Characterization of Integrated Planar Photonic Crystal Circuits Fabricated by a CMOS Foundry

Integrated planar photonic crystal circuits in silicon on insulator were fabricated with a single-etch-step process by a foundry using complementary metal-oxide-semiconductor processing techniques. The devices studied integrate three key elements: i) input/output grating couplers consisting of 2D uniform arrays of holes, ii) single transverse electric (TE)/single transverse magnetic (TM) mode channel waveguides, and iii) a photonic crystal linear three hole defect (L3) microcavity. Experimentally measured s- and p-polarized transmission, both from grating-to-grating through a uniform silicon slab region, and through the channel waveguide/L3 cavity circuit, were quantitatively compared with finite-difference time-domain simulations.

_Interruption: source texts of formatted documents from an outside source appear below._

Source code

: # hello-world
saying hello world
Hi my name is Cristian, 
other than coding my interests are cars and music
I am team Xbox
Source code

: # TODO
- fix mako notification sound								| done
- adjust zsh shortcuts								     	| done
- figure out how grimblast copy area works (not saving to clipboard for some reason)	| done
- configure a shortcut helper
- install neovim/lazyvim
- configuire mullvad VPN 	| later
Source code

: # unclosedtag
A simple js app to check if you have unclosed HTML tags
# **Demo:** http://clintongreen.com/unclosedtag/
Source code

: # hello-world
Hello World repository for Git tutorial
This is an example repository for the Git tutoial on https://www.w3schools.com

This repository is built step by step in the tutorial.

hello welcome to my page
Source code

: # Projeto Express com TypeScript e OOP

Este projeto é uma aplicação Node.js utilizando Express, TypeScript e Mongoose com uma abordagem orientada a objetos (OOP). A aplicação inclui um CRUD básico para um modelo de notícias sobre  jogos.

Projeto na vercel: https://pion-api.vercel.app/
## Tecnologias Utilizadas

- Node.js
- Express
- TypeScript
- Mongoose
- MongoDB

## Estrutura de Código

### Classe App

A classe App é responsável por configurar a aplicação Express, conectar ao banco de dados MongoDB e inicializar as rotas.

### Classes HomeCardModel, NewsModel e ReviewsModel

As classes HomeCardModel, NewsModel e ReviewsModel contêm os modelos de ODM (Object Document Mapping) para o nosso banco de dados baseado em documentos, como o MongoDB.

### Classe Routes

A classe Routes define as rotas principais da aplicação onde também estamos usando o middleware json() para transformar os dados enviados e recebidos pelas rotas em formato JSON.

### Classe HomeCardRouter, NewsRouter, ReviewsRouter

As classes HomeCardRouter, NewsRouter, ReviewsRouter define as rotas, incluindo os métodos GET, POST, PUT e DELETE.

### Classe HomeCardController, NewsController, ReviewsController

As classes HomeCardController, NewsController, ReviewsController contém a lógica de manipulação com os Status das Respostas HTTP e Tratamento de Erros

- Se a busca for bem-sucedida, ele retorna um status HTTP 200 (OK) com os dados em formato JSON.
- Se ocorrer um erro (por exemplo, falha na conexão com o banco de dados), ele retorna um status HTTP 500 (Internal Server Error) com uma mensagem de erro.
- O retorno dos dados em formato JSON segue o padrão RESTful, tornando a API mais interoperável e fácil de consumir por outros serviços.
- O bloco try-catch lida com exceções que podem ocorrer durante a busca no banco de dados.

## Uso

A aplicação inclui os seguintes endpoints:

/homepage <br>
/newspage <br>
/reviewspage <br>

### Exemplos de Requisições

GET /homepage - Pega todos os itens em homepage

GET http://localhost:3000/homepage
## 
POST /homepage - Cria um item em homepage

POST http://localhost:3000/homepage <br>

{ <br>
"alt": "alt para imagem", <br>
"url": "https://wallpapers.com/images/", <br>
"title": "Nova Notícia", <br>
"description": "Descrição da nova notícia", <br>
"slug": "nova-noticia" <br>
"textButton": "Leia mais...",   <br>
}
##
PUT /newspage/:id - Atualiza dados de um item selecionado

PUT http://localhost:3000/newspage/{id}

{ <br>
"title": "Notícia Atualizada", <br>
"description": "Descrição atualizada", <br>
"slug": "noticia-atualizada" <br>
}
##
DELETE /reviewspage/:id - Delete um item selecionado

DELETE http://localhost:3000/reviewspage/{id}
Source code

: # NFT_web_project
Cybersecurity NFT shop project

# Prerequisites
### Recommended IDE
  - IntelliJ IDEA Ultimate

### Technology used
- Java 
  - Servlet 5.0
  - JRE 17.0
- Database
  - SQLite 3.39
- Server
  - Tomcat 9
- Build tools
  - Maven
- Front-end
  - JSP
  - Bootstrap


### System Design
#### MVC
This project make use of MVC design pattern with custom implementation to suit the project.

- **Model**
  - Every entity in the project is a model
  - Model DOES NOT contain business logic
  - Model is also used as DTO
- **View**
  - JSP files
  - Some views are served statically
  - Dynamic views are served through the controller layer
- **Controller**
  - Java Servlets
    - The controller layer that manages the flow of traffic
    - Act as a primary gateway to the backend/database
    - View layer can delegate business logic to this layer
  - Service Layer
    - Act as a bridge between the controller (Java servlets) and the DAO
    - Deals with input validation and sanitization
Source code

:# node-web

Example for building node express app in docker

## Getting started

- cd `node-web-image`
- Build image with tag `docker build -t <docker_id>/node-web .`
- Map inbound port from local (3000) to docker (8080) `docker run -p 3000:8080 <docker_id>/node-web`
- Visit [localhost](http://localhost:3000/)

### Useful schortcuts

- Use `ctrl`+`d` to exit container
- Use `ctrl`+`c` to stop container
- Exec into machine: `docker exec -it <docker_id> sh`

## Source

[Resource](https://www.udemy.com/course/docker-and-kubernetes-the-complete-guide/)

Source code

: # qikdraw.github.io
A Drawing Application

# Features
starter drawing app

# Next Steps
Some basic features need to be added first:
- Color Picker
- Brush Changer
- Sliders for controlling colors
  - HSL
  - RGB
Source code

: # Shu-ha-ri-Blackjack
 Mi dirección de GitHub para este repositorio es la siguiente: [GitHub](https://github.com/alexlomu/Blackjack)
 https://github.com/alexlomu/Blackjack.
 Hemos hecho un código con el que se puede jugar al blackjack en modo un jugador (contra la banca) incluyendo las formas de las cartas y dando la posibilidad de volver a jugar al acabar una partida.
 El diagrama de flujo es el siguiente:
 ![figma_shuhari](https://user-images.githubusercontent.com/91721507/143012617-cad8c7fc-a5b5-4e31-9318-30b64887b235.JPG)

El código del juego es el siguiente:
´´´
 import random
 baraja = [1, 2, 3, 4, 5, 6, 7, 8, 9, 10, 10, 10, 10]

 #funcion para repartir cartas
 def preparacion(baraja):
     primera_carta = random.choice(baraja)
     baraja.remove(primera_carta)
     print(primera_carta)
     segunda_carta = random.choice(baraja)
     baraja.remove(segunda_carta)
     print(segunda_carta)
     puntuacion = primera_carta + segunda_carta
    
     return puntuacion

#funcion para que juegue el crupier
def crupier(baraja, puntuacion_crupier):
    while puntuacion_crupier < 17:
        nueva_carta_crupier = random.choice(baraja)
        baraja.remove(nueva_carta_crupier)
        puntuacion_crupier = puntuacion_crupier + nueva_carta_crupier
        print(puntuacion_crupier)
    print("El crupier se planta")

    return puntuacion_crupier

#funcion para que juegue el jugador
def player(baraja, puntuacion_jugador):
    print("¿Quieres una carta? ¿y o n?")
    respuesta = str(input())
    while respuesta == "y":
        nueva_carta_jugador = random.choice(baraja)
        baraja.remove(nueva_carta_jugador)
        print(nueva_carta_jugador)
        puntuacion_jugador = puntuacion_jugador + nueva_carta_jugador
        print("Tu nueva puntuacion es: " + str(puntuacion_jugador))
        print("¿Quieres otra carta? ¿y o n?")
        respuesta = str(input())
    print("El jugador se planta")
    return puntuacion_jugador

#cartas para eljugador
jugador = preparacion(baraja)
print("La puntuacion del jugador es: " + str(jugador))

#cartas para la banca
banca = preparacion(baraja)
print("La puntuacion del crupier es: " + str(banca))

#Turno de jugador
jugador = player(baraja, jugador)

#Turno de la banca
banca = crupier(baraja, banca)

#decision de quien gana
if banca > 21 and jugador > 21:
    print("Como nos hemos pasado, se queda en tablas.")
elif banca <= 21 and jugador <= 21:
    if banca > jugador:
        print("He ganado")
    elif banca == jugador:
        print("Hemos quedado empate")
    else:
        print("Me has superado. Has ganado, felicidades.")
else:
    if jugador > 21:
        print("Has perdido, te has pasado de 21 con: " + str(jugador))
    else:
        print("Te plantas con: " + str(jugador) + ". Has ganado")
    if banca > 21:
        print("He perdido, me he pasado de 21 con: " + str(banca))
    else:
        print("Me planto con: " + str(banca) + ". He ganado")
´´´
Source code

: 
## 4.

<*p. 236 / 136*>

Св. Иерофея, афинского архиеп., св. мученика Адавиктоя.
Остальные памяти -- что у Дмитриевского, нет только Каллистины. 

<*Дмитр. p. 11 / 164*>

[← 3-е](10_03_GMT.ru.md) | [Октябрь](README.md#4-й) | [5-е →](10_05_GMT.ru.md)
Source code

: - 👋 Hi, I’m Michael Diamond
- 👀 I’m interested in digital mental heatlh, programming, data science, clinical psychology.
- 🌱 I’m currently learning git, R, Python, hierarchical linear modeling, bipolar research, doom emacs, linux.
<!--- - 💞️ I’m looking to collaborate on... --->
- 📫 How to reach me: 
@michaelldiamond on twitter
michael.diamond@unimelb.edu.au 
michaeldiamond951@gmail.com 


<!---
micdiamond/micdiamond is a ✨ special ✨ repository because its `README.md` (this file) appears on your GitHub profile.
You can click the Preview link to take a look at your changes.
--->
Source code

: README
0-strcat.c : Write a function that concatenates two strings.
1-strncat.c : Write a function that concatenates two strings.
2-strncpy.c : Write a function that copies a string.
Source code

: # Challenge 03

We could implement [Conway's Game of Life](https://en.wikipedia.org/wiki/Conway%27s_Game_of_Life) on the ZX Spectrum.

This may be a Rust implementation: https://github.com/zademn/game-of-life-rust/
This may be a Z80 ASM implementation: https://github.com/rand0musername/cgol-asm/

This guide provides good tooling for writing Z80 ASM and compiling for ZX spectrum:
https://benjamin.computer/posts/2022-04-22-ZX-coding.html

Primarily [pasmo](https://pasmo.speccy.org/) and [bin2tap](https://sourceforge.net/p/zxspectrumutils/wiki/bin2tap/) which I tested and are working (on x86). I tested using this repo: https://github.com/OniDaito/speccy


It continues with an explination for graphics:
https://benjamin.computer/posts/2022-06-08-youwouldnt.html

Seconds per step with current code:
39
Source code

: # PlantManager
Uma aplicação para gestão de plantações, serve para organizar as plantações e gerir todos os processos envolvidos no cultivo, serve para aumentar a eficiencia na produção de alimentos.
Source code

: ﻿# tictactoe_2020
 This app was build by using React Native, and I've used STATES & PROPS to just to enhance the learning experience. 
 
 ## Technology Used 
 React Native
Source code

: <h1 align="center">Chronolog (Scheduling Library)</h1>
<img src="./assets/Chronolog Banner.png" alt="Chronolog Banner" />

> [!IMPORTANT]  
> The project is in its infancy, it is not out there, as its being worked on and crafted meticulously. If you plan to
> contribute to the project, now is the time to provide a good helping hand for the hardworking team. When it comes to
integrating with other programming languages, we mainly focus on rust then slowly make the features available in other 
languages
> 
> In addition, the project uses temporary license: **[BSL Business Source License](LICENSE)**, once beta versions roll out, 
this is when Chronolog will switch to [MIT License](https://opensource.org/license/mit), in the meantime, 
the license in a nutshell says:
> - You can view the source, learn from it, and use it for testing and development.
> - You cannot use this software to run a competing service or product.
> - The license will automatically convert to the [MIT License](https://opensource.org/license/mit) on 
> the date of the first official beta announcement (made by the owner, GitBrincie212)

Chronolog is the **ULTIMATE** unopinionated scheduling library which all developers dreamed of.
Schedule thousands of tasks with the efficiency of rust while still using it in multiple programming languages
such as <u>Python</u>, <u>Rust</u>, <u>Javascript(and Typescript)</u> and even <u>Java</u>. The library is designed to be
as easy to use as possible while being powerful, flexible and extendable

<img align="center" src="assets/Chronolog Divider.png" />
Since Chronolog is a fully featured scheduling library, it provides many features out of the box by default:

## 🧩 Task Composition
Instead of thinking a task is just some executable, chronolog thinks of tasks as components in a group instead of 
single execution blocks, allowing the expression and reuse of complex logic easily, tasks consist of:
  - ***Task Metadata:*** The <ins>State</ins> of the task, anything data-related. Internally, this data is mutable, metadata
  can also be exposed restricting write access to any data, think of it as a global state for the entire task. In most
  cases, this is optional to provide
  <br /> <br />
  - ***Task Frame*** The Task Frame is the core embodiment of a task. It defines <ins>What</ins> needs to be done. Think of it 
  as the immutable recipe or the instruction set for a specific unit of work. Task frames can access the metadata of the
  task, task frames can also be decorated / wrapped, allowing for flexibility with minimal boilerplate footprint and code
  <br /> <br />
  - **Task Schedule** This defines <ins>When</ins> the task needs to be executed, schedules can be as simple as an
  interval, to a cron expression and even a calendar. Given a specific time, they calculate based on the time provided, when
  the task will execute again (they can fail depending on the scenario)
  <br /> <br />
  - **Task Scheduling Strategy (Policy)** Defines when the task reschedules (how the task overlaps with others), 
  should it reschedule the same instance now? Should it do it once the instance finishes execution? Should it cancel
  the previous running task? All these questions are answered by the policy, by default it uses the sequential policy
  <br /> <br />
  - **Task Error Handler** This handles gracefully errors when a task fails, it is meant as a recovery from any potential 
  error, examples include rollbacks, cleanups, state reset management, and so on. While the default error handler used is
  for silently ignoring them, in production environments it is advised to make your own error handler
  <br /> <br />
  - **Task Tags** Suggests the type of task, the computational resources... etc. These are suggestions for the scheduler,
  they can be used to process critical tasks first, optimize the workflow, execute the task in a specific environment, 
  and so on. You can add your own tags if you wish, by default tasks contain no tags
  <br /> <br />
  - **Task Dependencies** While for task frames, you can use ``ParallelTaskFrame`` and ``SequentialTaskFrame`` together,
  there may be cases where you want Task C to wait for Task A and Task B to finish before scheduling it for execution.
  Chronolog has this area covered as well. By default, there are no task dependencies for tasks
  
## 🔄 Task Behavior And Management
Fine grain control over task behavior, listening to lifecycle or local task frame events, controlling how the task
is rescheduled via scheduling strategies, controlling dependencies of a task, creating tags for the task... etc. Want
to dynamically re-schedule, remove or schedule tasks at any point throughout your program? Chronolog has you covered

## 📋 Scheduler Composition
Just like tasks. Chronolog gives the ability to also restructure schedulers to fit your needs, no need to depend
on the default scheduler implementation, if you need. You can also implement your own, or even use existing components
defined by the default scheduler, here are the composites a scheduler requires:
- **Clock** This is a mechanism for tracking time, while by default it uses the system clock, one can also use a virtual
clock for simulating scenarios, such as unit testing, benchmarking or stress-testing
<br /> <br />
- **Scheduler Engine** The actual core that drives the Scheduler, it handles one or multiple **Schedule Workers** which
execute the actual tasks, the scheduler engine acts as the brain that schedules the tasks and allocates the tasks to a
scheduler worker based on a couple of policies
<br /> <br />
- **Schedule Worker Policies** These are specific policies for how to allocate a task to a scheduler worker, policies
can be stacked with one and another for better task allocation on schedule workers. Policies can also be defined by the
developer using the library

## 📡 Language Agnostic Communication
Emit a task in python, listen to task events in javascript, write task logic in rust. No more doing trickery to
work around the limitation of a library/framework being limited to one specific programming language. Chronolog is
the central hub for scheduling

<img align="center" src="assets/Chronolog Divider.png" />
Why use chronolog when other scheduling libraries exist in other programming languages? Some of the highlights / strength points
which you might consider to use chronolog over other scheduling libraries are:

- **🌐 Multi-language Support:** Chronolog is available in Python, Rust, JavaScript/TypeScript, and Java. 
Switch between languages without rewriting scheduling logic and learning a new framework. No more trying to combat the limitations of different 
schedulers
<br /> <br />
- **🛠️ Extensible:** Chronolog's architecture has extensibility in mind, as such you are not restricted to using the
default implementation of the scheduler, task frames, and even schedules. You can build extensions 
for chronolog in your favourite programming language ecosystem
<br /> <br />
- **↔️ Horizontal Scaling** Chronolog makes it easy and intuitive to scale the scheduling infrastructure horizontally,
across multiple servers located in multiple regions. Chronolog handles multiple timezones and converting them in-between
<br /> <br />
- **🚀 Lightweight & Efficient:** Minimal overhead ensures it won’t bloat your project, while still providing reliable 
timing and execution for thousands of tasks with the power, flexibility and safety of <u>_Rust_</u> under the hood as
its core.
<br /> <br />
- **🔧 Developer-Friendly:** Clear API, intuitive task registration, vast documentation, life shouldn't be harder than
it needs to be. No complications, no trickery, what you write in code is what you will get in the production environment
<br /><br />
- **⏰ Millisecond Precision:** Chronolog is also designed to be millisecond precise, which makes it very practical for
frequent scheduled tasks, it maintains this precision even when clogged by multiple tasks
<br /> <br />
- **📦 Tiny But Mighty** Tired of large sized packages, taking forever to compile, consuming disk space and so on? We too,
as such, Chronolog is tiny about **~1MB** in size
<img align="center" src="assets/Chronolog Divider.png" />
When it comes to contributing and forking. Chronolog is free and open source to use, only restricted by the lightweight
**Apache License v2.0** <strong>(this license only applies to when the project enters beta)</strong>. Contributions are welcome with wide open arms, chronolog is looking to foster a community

Excellent agreement is achieved assuming circular, vertical side-wall holes, but this requires accurate post-fabrication characterization of actual versus nominal device parameters, including especially the silicon device layer thickness. While s-polarized incident radiation excites TE modes that exhibit typical resonant cavity (filter-like) transmission, p-polarized incident radiation excites TM modes that non-resonantly propagate through the circuit with comparable transmission efficiency. The dependence of the grating coupler tuning range on hole diameter, and the addition of a photoresist covering is determined.